La scène nue, magnifiée par la carrière
La scène est conçue en demi-cercle, pas plus large qu’un podium de défilé et nue de tout décor. Elle est simplement magnifiée par la carrière qui l’encercle, écrin parfait pour des histoires de forêts et de montagne. Sur les parois rocheuses défilent les ombres des personnages qui font tout au long du spectacle leur entrée sur le plateau : des monstres de papier, le tigre, un python, des éléphants, joliment représentés par leur trompe. Le roi Nala et son épouse, enveloppés dans leur kimono de papier (ou ce qu’il reste au cours des péripéties), comme bon nombre des 25 acteurs-danseurs de la troupe récitent tout en conservant des postures statuaires, car la parole leur est confisquée. La mise en scène de Satoshi Miyagi en effet sépare les acteurs qui jouent, sans parler donc, et les conteurs. Une dissociation qui emprunte aux codes du théâtre traditionnel japonais, du nô, du kabuki et du bunraku (grandes marionnettes), mais que le metteur en scène s’est appropriée en en faisant sa marque de fabrique depuis près de 25 ans. La narration de ce « Mahabarata » - au début chorale puis confiée au seul conteur - est l’un des grands plaisirs offerts aux spectateurs qui, même sans en comprendre le contenu (qui, lui, est transmis par les sous-titres), saisissent les subtilités de l’accentuation et des variations de ton, de volume, de rythme. Le rire qui se déploie dans le public n’est pas une réaction à des gags, mais l’expression de bonheur. Parfois, quand elle est saccadée, cette logorrhée verbale rappelle les flows du rap. Et fait écho aux rythmes des percussions qui, tout au long du spectacle sont assurés par des musiciens placés quelques mètres en dessous du plateau.

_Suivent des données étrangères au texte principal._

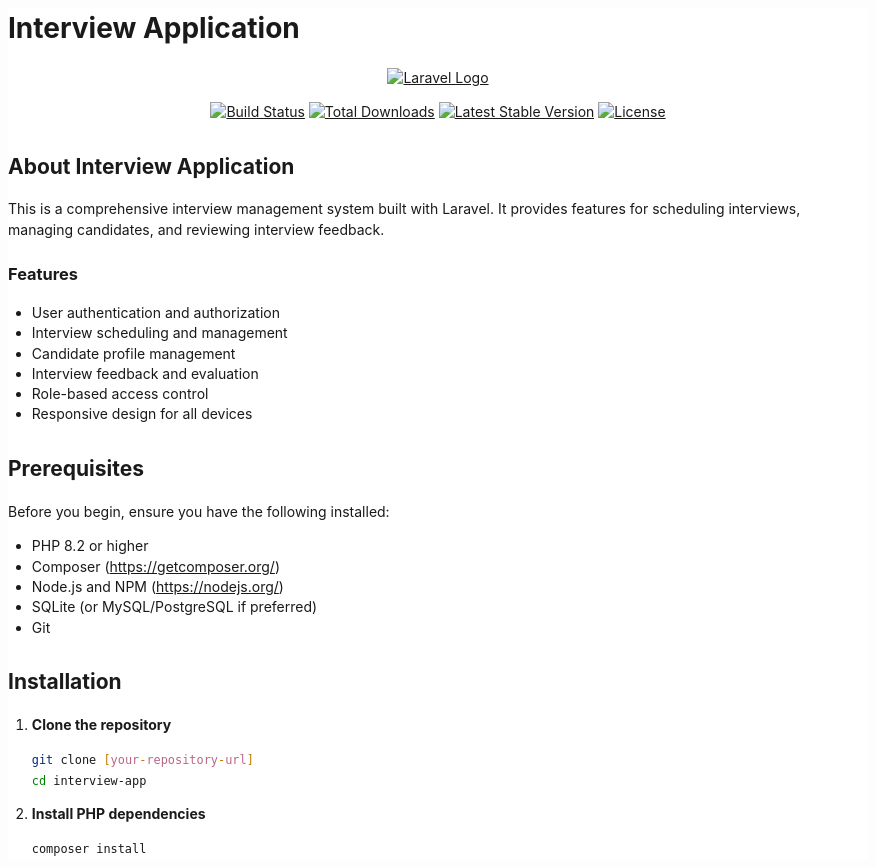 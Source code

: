 # Interview Application

<p align="center">
    <a href="https://laravel.com" target="_blank">
        <img src="https://raw.githubusercontent.com/laravel/art/master/logo-lockup/5%20SVG/2%20CMYK/1%20Full%20Color/laravel-logolockup-cmyk-red.svg" width="400" alt="Laravel Logo">
    </a>
</p>

<p align="center">
    <a href="https://github.com/laravel/framework/actions"><img src="https://github.com/laravel/framework/workflows/tests/badge.svg" alt="Build Status"></a>
    <a href="https://packagist.org/packages/laravel/framework"><img src="https://img.shields.io/packagist/dt/laravel/framework" alt="Total Downloads"></a>
    <a href="https://packagist.org/packages/laravel/framework"><img src="https://img.shields.io/packagist/v/laravel/framework" alt="Latest Stable Version"></a>
    <a href="https://packagist.org/packages/laravel/framework"><img src="https://img.shields.io/packagist/l/laravel/framework" alt="License"></a>
</p>

## About Interview Application

This is a comprehensive interview management system built with Laravel. It provides features for scheduling interviews, managing candidates, and reviewing interview feedback.

### Features

- User authentication and authorization
- Interview scheduling and management
- Candidate profile management
- Interview feedback and evaluation
- Role-based access control
- Responsive design for all devices

## Prerequisites

Before you begin, ensure you have the following installed:

- PHP 8.2 or higher
- Composer (https://getcomposer.org/)
- Node.js and NPM (https://nodejs.org/)
- SQLite (or MySQL/PostgreSQL if preferred)
- Git

## Installation

1. **Clone the repository**
   ```bash
   git clone [your-repository-url]
   cd interview-app
   ```

2. **Install PHP dependencies**
   ```bash
   composer install
   ```
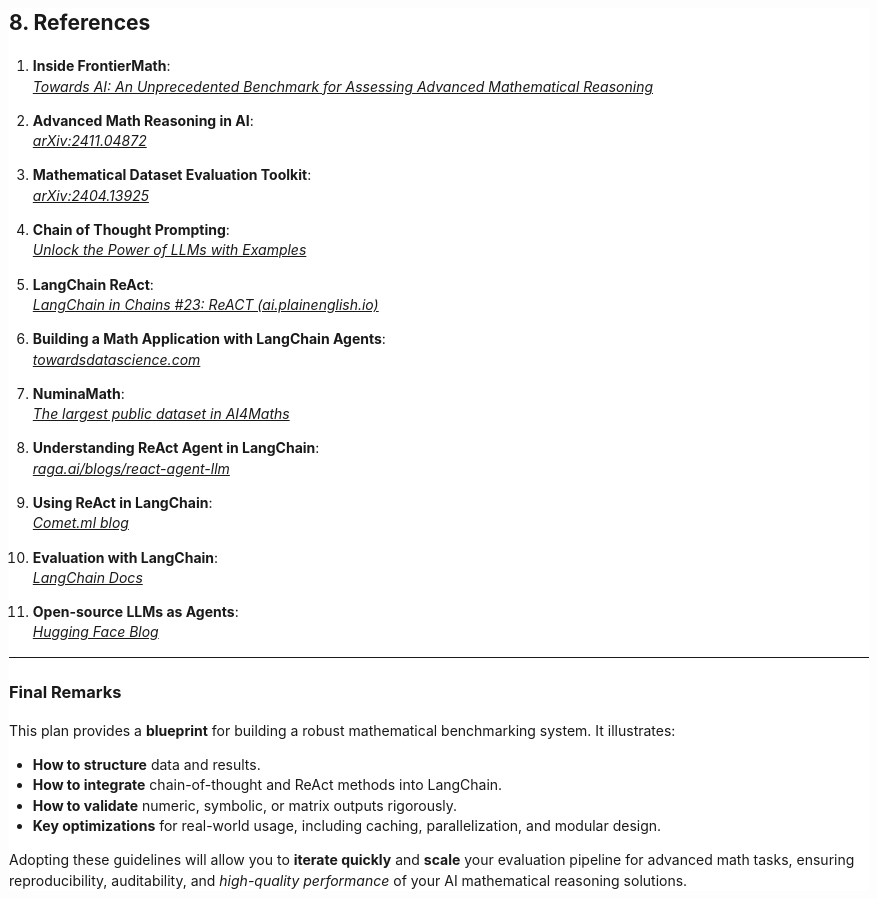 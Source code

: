 
## 8. References

1. **Inside FrontierMath**:  
   *[Towards AI: An Unprecedented Benchmark for Assessing Advanced Mathematical Reasoning](https://pub.towardsai.net/inside-frontiermath-an-unprecedented-benchmark-for-assessing-advanced-mathematical-reasoning-in-ai-dc6370afc95c)*  

2. **Advanced Math Reasoning in AI**:  
   *[arXiv:2411.04872](https://arxiv.org/html/2411.04872v1)*  

3. **Mathematical Dataset Evaluation Toolkit**:  
   *[arXiv:2404.13925](https://arxiv.org/html/2404.13925v1)*  

4. **Chain of Thought Prompting**:  
   *[Unlock the Power of LLMs with Examples](https://cheatsheet.md/prompt-engineering/chain-of-thought-prompting)*  

5. **LangChain ReAct**:  
   *[LangChain in Chains #23: ReACT (ai.plainenglish.io)](https://ai.plainenglish.io/langchain-in-chains-23-react-86bacb19aa70?gi=757e677e44b6)*  

6. **Building a Math Application with LangChain Agents**:  
   *[towardsdatascience.com](https://towardsdatascience.com/building-a-math-application-with-langchain-agents-23919d09a4d3?gi=c127d4a956b0)*  

7. **NuminaMath**:  
   *[The largest public dataset in AI4Maths](http://faculty.bicmr.pku.edu.cn/~dongbin/Publications/numina_dataset.pdf)*  

8. **Understanding ReAct Agent in LangChain**:  
   *[raga.ai/blogs/react-agent-llm](https://raga.ai/blogs/react-agent-llm)*  

9. **Using ReAct in LangChain**:  
   *[Comet.ml blog](https://www.comet.com/site/blog/using-the-react-framework-in-langchain/)*  

10. **Evaluation with LangChain**:  
   *[LangChain Docs](https://python.langchain.com/v0.1/docs/guides/productionization/evaluation/)*  

11. **Open-source LLMs as Agents**:  
   *[Hugging Face Blog](https://huggingface.co/blog/open-source-llms-as-agents)*  

---

### Final Remarks

This plan provides a **blueprint** for building a robust mathematical benchmarking system. It illustrates:
- **How to structure** data and results.  
- **How to integrate** chain-of-thought and ReAct methods into LangChain.  
- **How to validate** numeric, symbolic, or matrix outputs rigorously.  
- **Key optimizations** for real-world usage, including caching, parallelization, and modular design.  

Adopting these guidelines will allow you to **iterate quickly** and **scale** your evaluation pipeline for advanced math tasks, ensuring reproducibility, auditability, and *high-quality performance* of your AI mathematical reasoning solutions.
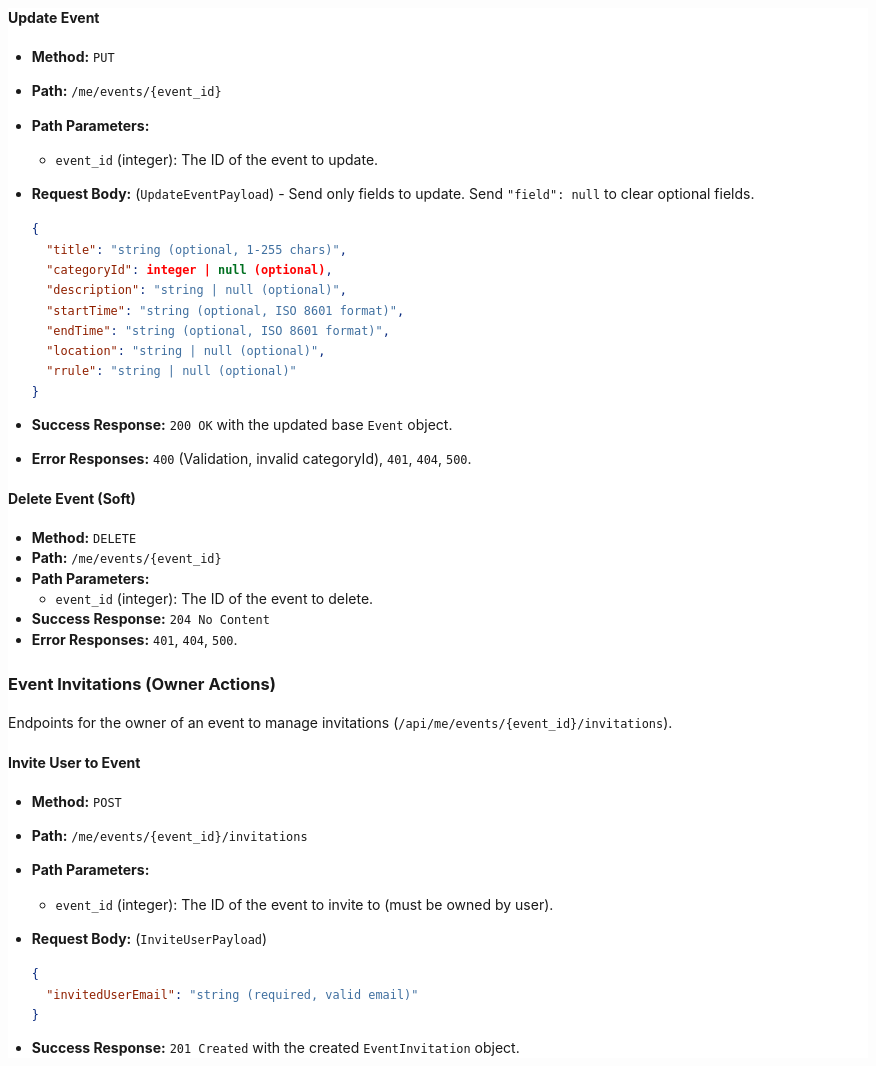 #### Update Event

- **Method:** `PUT`
- **Path:** `/me/events/{event_id}`
- **Path Parameters:**
  - `event_id` (integer): The ID of the event to update.
- **Request Body:** (`UpdateEventPayload`) - Send only fields to update. Send `"field": null` to clear optional fields.

    ```json
    {
      "title": "string (optional, 1-255 chars)",
      "categoryId": integer | null (optional),
      "description": "string | null (optional)",
      "startTime": "string (optional, ISO 8601 format)",
      "endTime": "string (optional, ISO 8601 format)",
      "location": "string | null (optional)",
      "rrule": "string | null (optional)"
    }
    ```

- **Success Response:** `200 OK` with the updated base `Event` object.

- **Error Responses:** `400` (Validation, invalid categoryId), `401`, `404`, `500`.

#### Delete Event (Soft)

- **Method:** `DELETE`
- **Path:** `/me/events/{event_id}`
- **Path Parameters:**
  - `event_id` (integer): The ID of the event to delete.
- **Success Response:** `204 No Content`
- **Error Responses:** `401`, `404`, `500`.

### Event Invitations (Owner Actions)

Endpoints for the owner of an event to manage invitations (`/api/me/events/{event_id}/invitations`).

#### Invite User to Event

- **Method:** `POST`
- **Path:** `/me/events/{event_id}/invitations`
- **Path Parameters:**
  - `event_id` (integer): The ID of the event to invite to (must be owned by user).
- **Request Body:** (`InviteUserPayload`)

    ```json
    {
      "invitedUserEmail": "string (required, valid email)"
    }
    ```

- **Success Response:** `201 Created` with the created `EventInvitation` object.
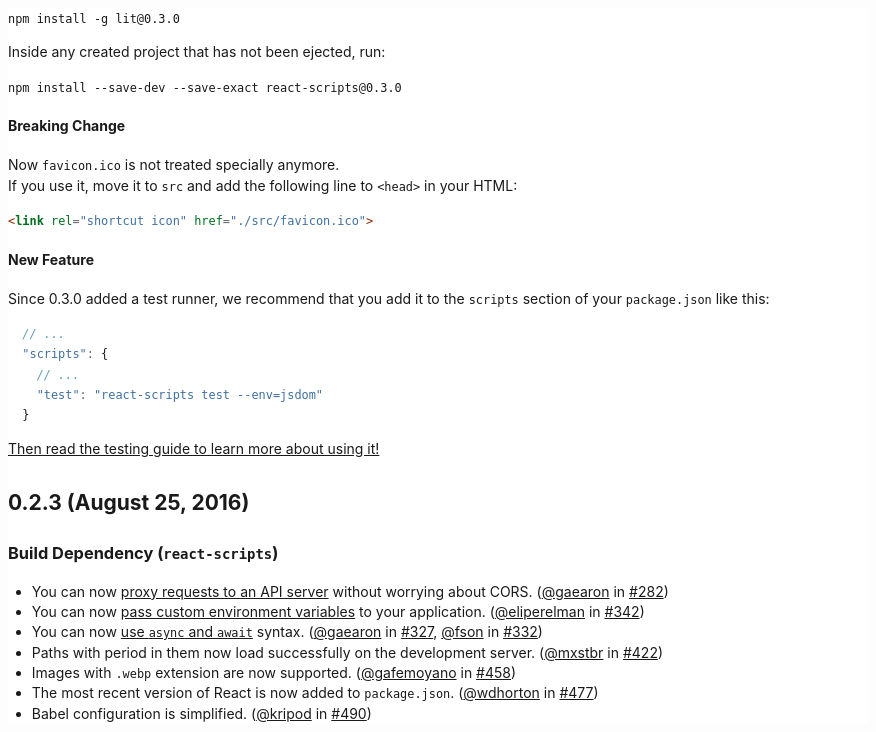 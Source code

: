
 ```
npm install -g lit@0.3.0
```

Inside any created project that has not been ejected, run:

```
npm install --save-dev --save-exact react-scripts@0.3.0
```

#### Breaking Change

Now `favicon.ico` is not treated specially anymore.<br>
If you use it, move it to `src` and add the following line to `<head>` in your HTML:

```html
<link rel="shortcut icon" href="./src/favicon.ico">
```

#### New Feature

Since 0.3.0 added a test runner, we recommend that you add it to the `scripts` section of your `package.json` like this:

```js
  // ...
  "scripts": {
    // ...
    "test": "react-scripts test --env=jsdom"
  }
```

[Then read the testing guide to learn more about using it!](https://github.com/garrettmac/lit/blob/master/template/README.md#running-tests)

## 0.2.3 (August 25, 2016)

### Build Dependency (`react-scripts`)

* You can now [proxy requests to an API server](https://github.com/garrettmac/lit/blob/ef94b0561d5afb9b50b905fa5cd3f94e965c69c0/template/README.md#proxying-api-requests-in-development) without worrying about CORS. ([@gaearon](https://github.com/gaearon) in [#282](https://github.com/garrettmac/lit/pull/282))
* You can now [pass custom environment variables](https://github.com/garrettmac/lit/blob/ef94b0561d5afb9b50b905fa5cd3f94e965c69c0/template/README.md#adding-custom-environment-variables) to your application. ([@eliperelman](https://github.com/eliperelman) in [#342](https://github.com/garrettmac/lit/pull/342))
* You can now [use `async` and `await`](https://ponyfoo.com/articles/understanding-javascript-async-await) syntax. ([@gaearon](https://github.com/gaearon) in [#327](https://github.com/garrettmac/lit/pull/327), [@fson](https://github.com/fson) in [#332](https://github.com/garrettmac/lit/pull/332))
* Paths with period in them now load successfully on the development server. ([@mxstbr](https://github.com/mxstbr) in [#422](https://github.com/garrettmac/lit/pull/422))
* Images with `.webp` extension are now supported. ([@gafemoyano](https://github.com/gafemoyano) in [#458](https://github.com/garrettmac/lit/pull/458))
* The most recent version of React is now added to `package.json`. ([@wdhorton](https://github.com/wdhorton) in [#477](https://github.com/garrettmac/lit/pull/477))
* Babel configuration is simplified. ([@kripod](https://github.com/kripod) in [#490](https://github.com/garrettmac/lit/pull/490))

« Mahabarata – Nalacharitam » de Satoshi Miyagi
Jusqu’au 19 juillet à 22h à la Carrière Boulbon
Le 12 juillet, le spectacle est annulé en solidarité avec le mouvement des intermittents du spectacle. Mais les interprètes japonais "considérant que jouer est un acte sacré ont décidé de donner des extraits devant le Petit Palais (près du Palais des Papes) gratuitement", a précisé Olivier Py dans sa conférence de presse du 12 juillet.